The things I see are multiple formats of interaction (video, text, audio, PowerPoints), communication tips, layout explanations, and a paced-out unit of instruction. Some things I start to wonder about are how does a digital escape room work and how is the teacher evaluating the activities students are completing.
What you just noticed and wondered about is a model e-learning Google classroom. This model classroom is based on research that has empirically confirmed that participants can learn up to five times more material in an online course than a traditional face-to-face-course (Means, Toyama, Murphy, Bakia & Jones, 2010) and an MIT study that shows that online learning can be as effective as a traditional course regardless of how much preparation and knowledge students start with (Colvin, Champaign, Liu, Zhou, Fredericks, & Pritchard, 2014). It is also confirmed by preliminary data in another study that used the principles in this model to support student acquisition of content to high levels, levels that were parallel to local common assessment data of previous cohorts in multiple different districts.

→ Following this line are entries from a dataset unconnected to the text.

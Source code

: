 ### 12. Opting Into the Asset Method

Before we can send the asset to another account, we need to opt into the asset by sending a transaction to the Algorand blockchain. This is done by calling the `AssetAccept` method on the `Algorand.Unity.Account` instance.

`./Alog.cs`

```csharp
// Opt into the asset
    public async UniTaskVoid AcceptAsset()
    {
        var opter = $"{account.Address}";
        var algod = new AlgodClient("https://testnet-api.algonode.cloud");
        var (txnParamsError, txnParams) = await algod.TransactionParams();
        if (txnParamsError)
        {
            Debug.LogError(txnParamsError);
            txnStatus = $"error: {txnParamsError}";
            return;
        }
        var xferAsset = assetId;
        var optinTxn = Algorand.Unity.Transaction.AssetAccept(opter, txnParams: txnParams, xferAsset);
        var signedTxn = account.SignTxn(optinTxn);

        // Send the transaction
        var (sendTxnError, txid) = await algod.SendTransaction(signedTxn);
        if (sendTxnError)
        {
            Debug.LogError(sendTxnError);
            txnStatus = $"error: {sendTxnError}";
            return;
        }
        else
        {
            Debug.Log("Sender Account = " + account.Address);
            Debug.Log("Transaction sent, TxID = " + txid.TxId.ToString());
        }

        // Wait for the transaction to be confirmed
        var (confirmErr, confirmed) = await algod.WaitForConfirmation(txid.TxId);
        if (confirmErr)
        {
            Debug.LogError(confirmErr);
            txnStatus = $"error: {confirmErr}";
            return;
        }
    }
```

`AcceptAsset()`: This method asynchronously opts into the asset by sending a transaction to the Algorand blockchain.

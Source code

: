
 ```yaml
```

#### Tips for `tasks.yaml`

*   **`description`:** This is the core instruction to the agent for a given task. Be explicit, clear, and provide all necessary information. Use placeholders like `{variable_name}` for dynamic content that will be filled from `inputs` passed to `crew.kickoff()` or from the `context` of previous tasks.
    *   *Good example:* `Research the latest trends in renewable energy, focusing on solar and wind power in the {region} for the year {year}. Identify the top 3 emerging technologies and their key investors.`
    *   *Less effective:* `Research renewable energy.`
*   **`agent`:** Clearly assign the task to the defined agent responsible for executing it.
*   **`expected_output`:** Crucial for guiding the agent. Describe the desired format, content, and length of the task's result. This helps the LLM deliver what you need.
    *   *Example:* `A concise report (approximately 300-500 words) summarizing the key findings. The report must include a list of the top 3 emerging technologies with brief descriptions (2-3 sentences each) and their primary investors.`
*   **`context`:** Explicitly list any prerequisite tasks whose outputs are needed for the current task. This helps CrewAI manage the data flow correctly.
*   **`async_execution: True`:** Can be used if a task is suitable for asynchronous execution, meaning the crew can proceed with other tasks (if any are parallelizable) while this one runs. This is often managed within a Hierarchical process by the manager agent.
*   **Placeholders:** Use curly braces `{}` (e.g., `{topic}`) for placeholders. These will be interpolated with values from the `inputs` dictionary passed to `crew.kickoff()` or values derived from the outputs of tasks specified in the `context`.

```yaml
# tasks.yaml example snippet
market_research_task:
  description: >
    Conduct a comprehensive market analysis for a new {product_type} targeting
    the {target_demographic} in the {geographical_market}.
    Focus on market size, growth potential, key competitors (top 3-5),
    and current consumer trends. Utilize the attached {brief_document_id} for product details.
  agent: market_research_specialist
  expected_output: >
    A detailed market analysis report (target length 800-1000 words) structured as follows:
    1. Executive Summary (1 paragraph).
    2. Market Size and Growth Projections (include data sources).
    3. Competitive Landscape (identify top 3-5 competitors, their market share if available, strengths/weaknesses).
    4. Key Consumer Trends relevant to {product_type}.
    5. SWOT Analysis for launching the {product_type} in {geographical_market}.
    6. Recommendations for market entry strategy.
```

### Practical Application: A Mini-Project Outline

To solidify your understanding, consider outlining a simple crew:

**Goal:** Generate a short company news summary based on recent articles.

So, what makes for this success? The answer is not in the organizational systems or communication systems in place (although these can help). The answer lies in three pedagogical reasons:
- Determining an aligned pedagogical purpose
- Connecting the technological apps to the pedagogical purpose
- Making student thinking visible in order capitalize on the formative assessment cycle
So, what does pedagogy need to look like in the online model? The key is a focus on the 5E model (NASA, 2020). The 5E model is a unit design model that allows for meaningful and deep learning. It begins with an engage phase where we pique student interest and pre-assess prior learning. After, students explore and engage in the topic in multiple ways. Next comes the explain phase in which students communicate what they have learned and this is followed with an extend section in which students can use their new knowledge in new situations. Lastly, an evaluation is performed in which both students and teachers determine what they have learned.
After determining the pedagogical purpose as aligned to learning standards, the next part of the process is choosing the right electronic tool to carry out the purpose. In my world, I use the acronym APPS to make sense of appropriate tools that can be used within the 5E model: they help acquire content standards, they must help students become more proficient, allow students to progress with meaningful feedback, and support thinking. I am also cognizant of COPPA (1998) and CIPA (2000) requirements that restrict certain apps for different age groups or for personal identification information requirements. (You can learn more about this usage of APPS at achievethecore.org). Using the chart below, you can see one conceptualization of how you can connect some APPS to some parts of the 5E model.
*Many of these methods/tools may appear in multiple areas of the 5E model.
||Method of Instruction*
Lastly, teachers must use visible thinking routines as part of a classroom assessment cycle (see the diagram), as we know that strong formative assessment practices make the difference for all learners whether digital or face-to-face (Drost, 2016; Strahan & Rogers, 2012). Visible thinking routines are pedagogical strategies that allow students to observe closely, reason, make connections, process their learning, and ultimately support the transfer of knowledge (Ritchart, Church & Morrison, 2011).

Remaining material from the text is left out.